Pour compliquer la tâche, l’évolution des sociétés, plus rapide que celle des institutions, a engendré une crise de l’État démocratique, celui-ci souffrant d’un déficit croissant de légitimité dans un contexte où il est incapable de traiter directement tous les problèmes et où les contraintes imposées par le système électoral empêchent l’évolution nécessaire de la réflexion politique indispensable à la régénérescence des systèmes. Il en résulte, à l’image des Etats-Unis, une croissance notoire du recours au fétichisme institutionnel (respect absolu et borné des principes des Pères fondateurs) et à une contagion politique du sacré dans des États pourtant fondés sur le principe de laïcité.
La démocratie est un système de gouvernance qui touche avant tous les États. Conçue dans l’antiquité pour des micro-États, la démocratie a démontré contre toute attente qu’elle pouvait, au sein d’un État, gouverner plusieurs centaines de millions d’individus, comme c’est le cas en Inde et, surtout, qu’elle pouvait s’adapter à tous les modes nationaux, sociaux et culturels puisque l’expérience de la démocratie, contrairement à une idée répandue, n’est pas une condition pour sa mise en place et sa réussite. C’est pourquoi l’idée d’une démocratie planétaire, sorte de gouvernement démocratique mondial est séduisante. Néanmoins, elle n’est pas réaliste puisque les États, petits ou grands, ne sont pas prêts d’abandonner leur souveraineté nationale. Or, le problème de la gouvernance mondiale, comme l’a été historiquement celui des relations internationales, est de concilier la structure politique qui gouverne les peuples avec celle qui gouverne les relations entre ces peuples.

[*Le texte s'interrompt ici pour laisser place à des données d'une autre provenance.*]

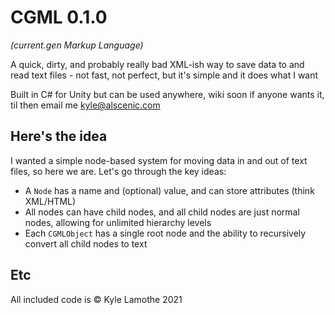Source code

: # __CGML__ 0.1.0
*(current.gen Markup Language)*

A quick, dirty, and probably really bad XML-ish way to save data to and read text files - not fast, not perfect, but it's simple and it does what I want

Built in C# for Unity but can be used anywhere, wiki soon if anyone wants it, til then email me kyle@alscenic.com

## Here's the idea
I wanted a simple node-based system for moving data in and out of text files, so here we are. Let's go through the key ideas:
- A `Node` has a name and (optional) value, and can store attributes (think XML/HTML)
- All nodes can have child nodes, and all child nodes are just normal nodes, allowing for unlimited hierarchy levels
- Each `CGMLObject` has a single root node and the ability to recursively convert all child nodes to text

## Etc
All included code is © Kyle Lamothe 2021
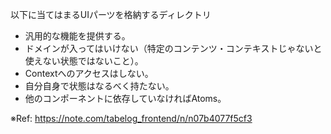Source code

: 以下に当てはまるUIパーツを格納するディレクトリ
- 汎用的な機能を提供する。
- ドメインが入ってはいけない（特定のコンテンツ・コンテキストじゃないと使えない状態ではないこと）。
- Contextへのアクセスはしない。
- 自分自身で状態はなるべく持たない。
- 他のコンポーネントに依存していなければAtoms。


※Ref: https://note.com/tabelog_frontend/n/n07b4077f5cf3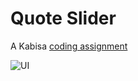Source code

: # Quote Slider

A Kabisa [coding assignment](https://github.com/ggalambas/quotes/files/10548669/Kabisa.coding.assignment.-.Flutter.pdf)

![UI](https://user-images.githubusercontent.com/23039652/216017300-59376e0a-f989-4de0-a821-4b3557bf4120.png)
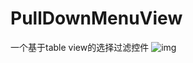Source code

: # PullDownMenuView
一个基于table view的选择过滤控件
![img](http://ww1.sinaimg.cn/large/5f0d71e5jw1etl0ni4u2wj20hs0vkdgj.jpg)
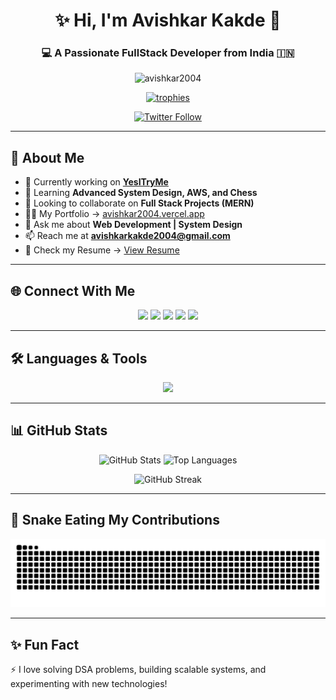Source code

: <!-- Header -->
<h1 align="center">✨ Hi, I'm Avishkar Kakde 👋</h1>
<h3 align="center">💻 A Passionate FullStack Developer from India 🇮🇳</h3>

<!-- Profile Views -->
<p align="center">
  <img src="https://komarev.com/ghpvc/?username=avishkar2004&label=Profile%20views&color=0e75b6&style=flat" alt="avishkar2004" />
</p>

<!-- GitHub Trophy -->
<p align="center">
  <a href="https://github.com/ryo-ma/github-profile-trophy">
    <img src="https://github-profile-trophy.vercel.app/?username=avishkar2004&theme=onedark&no-frame=true&margin-w=10&margin-h=10" alt="trophies"/>
  </a>
</p>

<!-- Social Badge -->
<p align="center">
  <a href="https://twitter.com/avishkarkakde" target="blank">
    <img src="https://img.shields.io/twitter/follow/avishkarkakde?logo=twitter&style=for-the-badge" alt="Twitter Follow"/>
  </a>
</p>

---

## 🚀 About Me
- 🔭 Currently working on **[YesITryMe](https://yesitryme.com)**
- 🌱 Learning **Advanced System Design, AWS, and Chess**
- 👯 Looking to collaborate on **Full Stack Projects (MERN)**
- 👨‍💻 My Portfolio → [avishkar2004.vercel.app](https://avishkar2004.vercel.app)
- 💬 Ask me about **Web Development | System Design**
- 📫 Reach me at **avishkarkakde2004@gmail.com**
- 📄 Check my Resume → [View Resume](https://drive.google.com/file/d/12amAigjycedBkqK4ZQHk-Ng2q2rTBT2n/view)

---

## 🌐 Connect With Me
<p align="center">
  <a href="https://twitter.com/avishkarkakde" target="blank"><img src="https://skillicons.dev/icons?i=twitter" height="40" /></a>
  <a href="https://linkedin.com/in/avishkar-kakde-6592b825b" target="blank"><img src="https://skillicons.dev/icons?i=linkedin" height="40" /></a>
  <a href="https://stackoverflow.com/users/avishkar-kakde" target="blank"><img src="https://skillicons.dev/icons?i=stackoverflow" height="40" /></a>
  <a href="https://codesandbox.com/avishkarkakde2004" target="blank"><img src="https://skillicons.dev/icons?i=codepen" height="40" /></a>
  <a href="https://www.leetcode.com/avishkar__kakde" target="blank"><img src="https://skillicons.dev/icons?i=leetcode" height="40" /></a>
</p>

---

## 🛠️ Languages & Tools
<p align="center">
  <img src="https://skillicons.dev/icons?i=html,css,js,ts,react,nextjs,nodejs,express,mongodb,mysql,postgres,redis,tailwind,bootstrap,redux,git,github,docker,aws,figma,postman,python,linux" />
</p>

---

## 📊 GitHub Stats
<p align="center">
  <img src="https://github-readme-stats.vercel.app/api?username=avishkar2004&show_icons=true&theme=radical" alt="GitHub Stats" height="170"/>
  <img src="https://github-readme-stats.vercel.app/api/top-langs/?username=avishkar2004&layout=compact&theme=radical" alt="Top Languages" height="170"/>
</p>

<p align="center">
  <img src="https://github-readme-streak-stats.herokuapp.com/?user=avishkar2004&theme=radical" alt="GitHub Streak" height="170"/>
</p>

---

## 🐍 Snake Eating My Contributions
<p align="center">
  <img src="https://raw.githubusercontent.com/avishkar2004/avishkar2004/output/snake.svg" alt="snake animation" />
</p>

---

## ✨ Fun Fact
⚡ I love solving DSA problems, building scalable systems, and experimenting with new technologies!
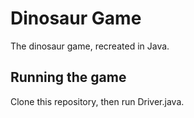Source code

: # Dinosaur Game

 The dinosaur game, recreated in Java.


## Running the game

Clone this repository, then run Driver.java.
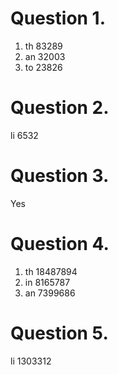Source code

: <h1>Question 1.</h1>

<ol>
<li>th	83289</li>
<li>an	32003</li>
<li>to	23826</li>
</ol>

<h1>Question 2.</h1>

<p>li      6532</p>

<h1>Question 3.</h1>

<p>Yes</p>

<h1>Question 4.</h1>

<ol>
<li>th	18487894</li>
<li>in	8165787</li>
<li>an	7399686</li>
</ol>

<h1>Question 5.</h1>

<p>li	1303312</p>
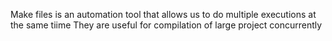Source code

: Make files is an automation tool that allows us to do multiple executions at the same tiime
They are useful for compilation of large project concurrently
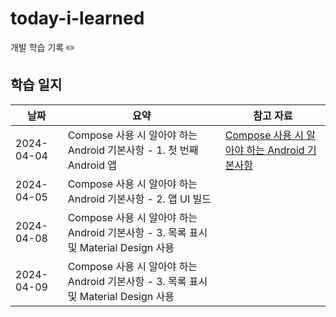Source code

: # today-i-learned

개발 학습 기록 ✏️

## 학습 일지

| 날짜       | 요약                                                                                | 참고 자료                                                                                                                                                                                                                                    |
| ---------- | ----------------------------------------------------------------------------------- | -------------------------------------------------------------------------------------------------------------------------------------------------------------------------------------------------------------------------------------------- |
| 2024-04-04 | Compose 사용 시 알아야 하는 Android 기본사항 - 1. 첫 번째 Android 앱                | [Compose 사용 시 알아야 하는 Android 기본사항](https://developer.android.com/courses/android-basics-compose/course?hl=ko&_gl=1*zxjhr3*_up*MQ..*_ga*MTU2MDU5NTk2MS4xNzEyMTkzMTY2*_ga_6HH9YJMN9M*MTcxMjE5MzE2Ni4xLjAuMTcxMjE5MzE2Ni4wLjAuMA..) |
| 2024-04-05 | Compose 사용 시 알아야 하는 Android 기본사항 - 2. 앱 UI 빌드                        |                                                                                                                                                                                                                                              |
| 2024-04-08 | Compose 사용 시 알아야 하는 Android 기본사항 - 3. 목록 표시 및 Material Design 사용 |                                                                                                                                                                                                                                              |
| 2024-04-09 | Compose 사용 시 알아야 하는 Android 기본사항 - 3. 목록 표시 및 Material Design 사용 |                                                                                                                                                                                                                                              |
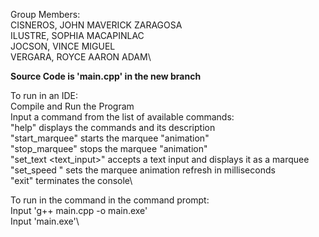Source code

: Group Members: \
CISNEROS, JOHN MAVERICK ZARAGOSA\
ILUSTRE, SOPHIA MACAPINLAC\
JOCSON, VINCE MIGUEL\
VERGARA, ROYCE AARON ADAM\

<b> Source Code is 'main.cpp' in the new branch </b>

To run in an IDE:\
Compile and Run the Program\
Input a command from the list of available commands:\
"help" displays the commands and its description\
"start_marquee" starts the marquee "animation"\
"stop_marquee" stops the marquee "animation"\
"set_text <text_input>" accepts a text input and displays it as a marquee\
"set_speed <milliseconds>" sets the marquee animation refresh in milliseconds\
"exit" terminates the console\

To run in the command in the command prompt:\
Input 'g++ main.cpp -o main.exe'\
Input 'main.exe'\
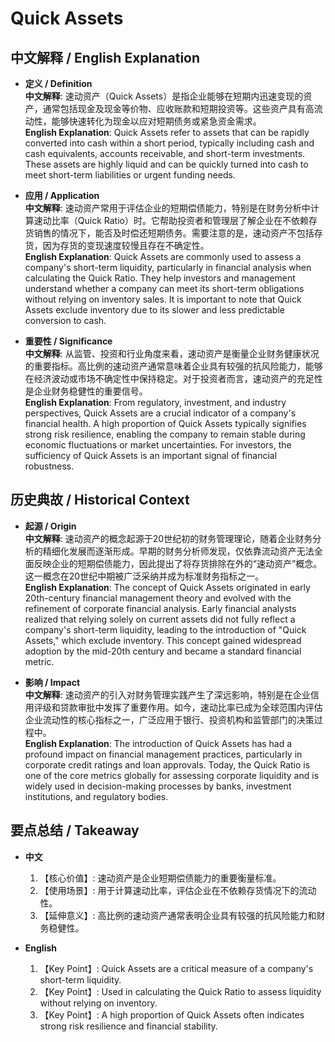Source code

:# Quick Assets

## 中文解释 / English Explanation

* **定义 / Definition**  
  **中文解释**: 速动资产（Quick Assets）是指企业能够在短期内迅速变现的资产，通常包括现金及现金等价物、应收账款和短期投资等。这些资产具有高流动性，能够快速转化为现金以应对短期债务或紧急资金需求。  
  **English Explanation**: Quick Assets refer to assets that can be rapidly converted into cash within a short period, typically including cash and cash equivalents, accounts receivable, and short-term investments. These assets are highly liquid and can be quickly turned into cash to meet short-term liabilities or urgent funding needs.

* **应用 / Application**  
  **中文解释**: 速动资产常用于评估企业的短期偿债能力，特别是在财务分析中计算速动比率（Quick Ratio）时。它帮助投资者和管理层了解企业在不依赖存货销售的情况下，能否及时偿还短期债务。需要注意的是，速动资产不包括存货，因为存货的变现速度较慢且存在不确定性。  
  **English Explanation**: Quick Assets are commonly used to assess a company's short-term liquidity, particularly in financial analysis when calculating the Quick Ratio. They help investors and management understand whether a company can meet its short-term obligations without relying on inventory sales. It is important to note that Quick Assets exclude inventory due to its slower and less predictable conversion to cash.

* **重要性 / Significance**  
  **中文解释**: 从监管、投资和行业角度来看，速动资产是衡量企业财务健康状况的重要指标。高比例的速动资产通常意味着企业具有较强的抗风险能力，能够在经济波动或市场不确定性中保持稳定。对于投资者而言，速动资产的充足性是企业财务稳健性的重要信号。  
  **English Explanation**: From regulatory, investment, and industry perspectives, Quick Assets are a crucial indicator of a company's financial health. A high proportion of Quick Assets typically signifies strong risk resilience, enabling the company to remain stable during economic fluctuations or market uncertainties. For investors, the sufficiency of Quick Assets is an important signal of financial robustness.

## 历史典故 / Historical Context

* **起源 / Origin**  
  **中文解释**: 速动资产的概念起源于20世纪初的财务管理理论，随着企业财务分析的精细化发展而逐渐形成。早期的财务分析师发现，仅依靠流动资产无法全面反映企业的短期偿债能力，因此提出了将存货排除在外的“速动资产”概念。这一概念在20世纪中期被广泛采纳并成为标准财务指标之一。  
  **English Explanation**: The concept of Quick Assets originated in early 20th-century financial management theory and evolved with the refinement of corporate financial analysis. Early financial analysts realized that relying solely on current assets did not fully reflect a company's short-term liquidity, leading to the introduction of "Quick Assets," which exclude inventory. This concept gained widespread adoption by the mid-20th century and became a standard financial metric.

* **影响 / Impact**  
  **中文解释**: 速动资产的引入对财务管理实践产生了深远影响，特别是在企业信用评级和贷款审批中发挥了重要作用。如今，速动比率已成为全球范围内评估企业流动性的核心指标之一，广泛应用于银行、投资机构和监管部门的决策过程中。  
  **English Explanation**: The introduction of Quick Assets has had a profound impact on financial management practices, particularly in corporate credit ratings and loan approvals. Today, the Quick Ratio is one of the core metrics globally for assessing corporate liquidity and is widely used in decision-making processes by banks, investment institutions, and regulatory bodies.

## 要点总结 / Takeaway

* **中文**  
  1. 【核心价值】: 速动资产是企业短期偿债能力的重要衡量标准。
  2. 【使用场景】: 用于计算速动比率，评估企业在不依赖存货情况下的流动性。
  3. 【延伸意义】: 高比例的速动资产通常表明企业具有较强的抗风险能力和财务稳健性。

* **English**  
  1. 【Key Point】: Quick Assets are a critical measure of a company's short-term liquidity.
  2. 【Key Point】: Used in calculating the Quick Ratio to assess liquidity without relying on inventory.
  3. 【Key Point】: A high proportion of Quick Assets often indicates strong risk resilience and financial stability.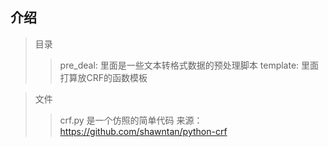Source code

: 介绍
-------

>目录
>>pre_deal: 里面是一些文本转格式数据的预处理脚本
>>template: 里面打算放CRF的函数模板

>文件
>>crf.py  是一个仿照的简单代码 来源：https://github.com/shawntan/python-crf

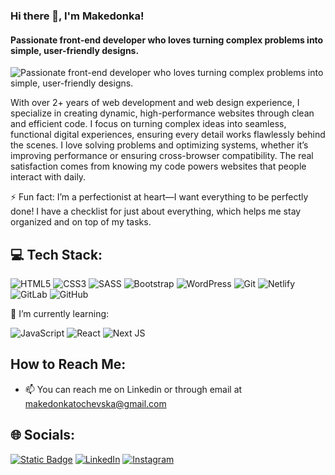 ### Hi there 👋, I'm Makedonka!
#### Passionate front-end developer who loves turning complex problems into simple, user-friendly designs.
![Passionate front-end developer who loves turning complex problems into simple, user-friendly designs.](https://i.imghippo.com/files/ZnAQ7495pU.png)

With over 2+ years of web development and web design experience, I specialize in creating dynamic, high-performance websites through clean and efficient code. I focus on turning complex ideas into seamless, functional digital experiences, ensuring every detail works flawlessly behind the scenes.
I love solving problems and optimizing systems, whether it’s improving performance or ensuring cross-browser compatibility. The real satisfaction comes from knowing my code powers websites that people interact with daily.

⚡ Fun fact:  I’m a perfectionist at heart—I want everything to be perfectly done! I have a checklist for just about everything, which helps me stay organized and on top of my tasks. 

## 💻 Tech Stack:
![HTML5](https://img.shields.io/badge/html5-%23E34F26.svg?style=for-the-badge&logo=html5&logoColor=white) 
![CSS3](https://img.shields.io/badge/css3-%231572B6.svg?style=for-the-badge&logo=css3&logoColor=white) 
![SASS](https://img.shields.io/badge/SASS-hotpink.svg?style=for-the-badge&logo=SASS&logoColor=white) 
![Bootstrap](https://img.shields.io/badge/bootstrap-%238511FA.svg?style=for-the-badge&logo=bootstrap&logoColor=white)
![WordPress](https://img.shields.io/badge/WordPress-%23117AC9.svg?style=for-the-badge&logo=WordPress&logoColor=white)
![Git](https://img.shields.io/badge/git-%23F05033.svg?style=for-the-badge&logo=git&logoColor=white) 
![Netlify](https://img.shields.io/badge/netlify-%23000000.svg?style=for-the-badge&logo=netlify&logoColor=#00C7B7) 
![GitLab](https://img.shields.io/badge/gitlab-%23181717.svg?style=for-the-badge&logo=gitlab&logoColor=white) 
![GitHub](https://img.shields.io/badge/github-%23121011.svg?style=for-the-badge&logo=github&logoColor=white) 

🌱 I’m currently learning:

![JavaScript](https://img.shields.io/badge/javascript-%23323330.svg?style=for-the-badge&logo=javascript&logoColor=%23F7DF1E) 
![React](https://img.shields.io/badge/react-%2320232a.svg?style=for-the-badge&logo=react&logoColor=%2361DAFB)
![Next JS](https://img.shields.io/badge/Next-black?style=for-the-badge&logo=next.js&logoColor=white) 


## How to Reach Me:
- 📫 You can reach me on Linkedin or through email at makedonkatochevska@gmail.com

## 🌐 Socials:
[![Static Badge](https://img.shields.io/badge/GitHub-white?style=flat&logo=github&logoColor=black&logoSize=auto&labelColor=white&color=white&cacheSeconds=3600&link=https%3A%2F%2Fgithub.com%2Fmakedonkatochevska)](https://github.com/makedonkatochevska)
[![LinkedIn](https://img.shields.io/badge/LinkedIn-%230077B5.svg?logo=linkedin&logoColor=white)](https://linkedin.com/in/makedonka-tochevska) [![Instagram](https://img.shields.io/badge/Instagram-%23E4405F.svg?logo=Instagram&logoColor=white)](https://instagram.com/tochevskaa)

Or, comme pour la physique et ses théories de l’infiniment grand et de l’infiniment petit, la gestion politique du national est complètement séparée de la gestion politique de l’inter ou du supra national. D’où la notion d’«anarchie» chère aux politologues spécialistes des relations internationales qui voit le régime des relations internationales guidé par une absence totale de gouvernement là où l’État, traditionnellement, s’est focalisé sur «l’appareil d’État» justement. En effet, le problème principal de l’organisation politique, et donc de la gouvernance, est de savoir jusqu’où l’État peut s’immiscer dans la gestion de la société et les affaires des citoyens. C’est ce problème que traitent déjà Platon dans sa République et Aristote dans son Éthique et sa Politique, dans des termes qui nous touchent encore aujourd’hui. Or, la démocratie est justement un moyen relativement efficace de contrôler l’appareil d’État, celui-ci ayant naturellement tendance vouloir augmenter son pouvoir et son étendue. Même si, dans certains pays en voie de développement ou en transition, le problème est inverse puisque l’État est incapable d’assurer les fonctions vitales de la société, il n’en demeure pas moins que la question principale de la gouvernance est d’ajuster le pouvoir de l’État et des régimes politiques qui sont placés à sa tête. Nous parlons là évidemment de la gouvernance classique, celle de l’État, et dans un contexte où le gouvernement est légitime. Le cadre international est tout autre puisqu’il se caractérise par le fait qu’aucun appareil étatique ou politique ne gouverne l’ensemble. Pourtant, le problème de base reste le même puisqu’il s’agit de gérer la puissance, en l’occurrence des États, et de la contrôler. En l’absence d’appareils politiques, juridiques et législatifs vraiment efficaces – malgré la présence d’organisations internationales, de conventions, de traités, etc.- l’échiquier international est un système qui navigue entre l’anarchie et l’autogestion maladroite.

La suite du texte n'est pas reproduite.